Spatiotemporal Ca²⁺ Nanodomain Remodeling at MERCS Regulates Mitochondrial Proteostasis

Mitochondrial calcium fluxes serve as pivotal regulators of optimal organellar function and cellular viability, yet the spatiotemporal regulation of nanodomain Ca²⁺ transients at mitochondria-ER contact sites (MERCS) and their integration into adaptive mitochondrial stress signaling remain unresolved. In this study, we employed custom-built high temporal-spatial resolution GI/3D-SIM imaging techniques to achieve nanoscale resolution of calcium transients. We identify that MERCS-localized calcium oscillations gate retrograde stress signaling. Mechanistically, we demonstrate that augmented mitochondria-associated ER membrane (MAMs) connectivity unexpectedly attenuated global mitochondrial Ca²⁺ efflux, which triggering ATF5 shuttling-mediated transcriptional licensing and calcium-sensitive epigenetic reprogramming that synergistically activating stress-resilience programs.
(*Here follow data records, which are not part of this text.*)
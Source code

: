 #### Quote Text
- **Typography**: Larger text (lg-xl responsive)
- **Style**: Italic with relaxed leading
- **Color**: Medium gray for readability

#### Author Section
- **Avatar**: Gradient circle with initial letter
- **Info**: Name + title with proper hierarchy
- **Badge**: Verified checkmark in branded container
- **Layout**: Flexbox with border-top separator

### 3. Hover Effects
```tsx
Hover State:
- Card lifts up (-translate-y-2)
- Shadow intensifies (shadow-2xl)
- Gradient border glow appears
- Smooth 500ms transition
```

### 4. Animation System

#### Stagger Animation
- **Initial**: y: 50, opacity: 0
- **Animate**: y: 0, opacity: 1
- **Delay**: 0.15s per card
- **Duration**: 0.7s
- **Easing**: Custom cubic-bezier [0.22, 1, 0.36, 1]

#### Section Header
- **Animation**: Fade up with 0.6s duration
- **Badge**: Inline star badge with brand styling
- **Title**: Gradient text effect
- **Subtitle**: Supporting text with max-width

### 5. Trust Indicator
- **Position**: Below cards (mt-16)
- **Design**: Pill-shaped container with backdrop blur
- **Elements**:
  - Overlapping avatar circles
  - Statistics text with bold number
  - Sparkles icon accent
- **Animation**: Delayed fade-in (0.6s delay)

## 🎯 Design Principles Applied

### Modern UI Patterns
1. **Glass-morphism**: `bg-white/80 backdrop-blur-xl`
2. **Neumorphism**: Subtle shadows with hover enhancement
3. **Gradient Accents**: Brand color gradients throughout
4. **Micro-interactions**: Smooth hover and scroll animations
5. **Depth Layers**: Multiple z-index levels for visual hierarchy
Quantitative protein expression and transcriptome analyses confirm that CsA-mediated calcium retention mimics MAMs induction preserves mitochondrial integrity and protecting cells from apoptosis in Aβ1-42-challenged neurons through synchronized UPRmt activation. Our findings reveal a novel mechanism by which MERCS decode proteotoxic stress into transcriptional and epigenetic adaptations, offering therapeutic potential for neurodegenerative diseases.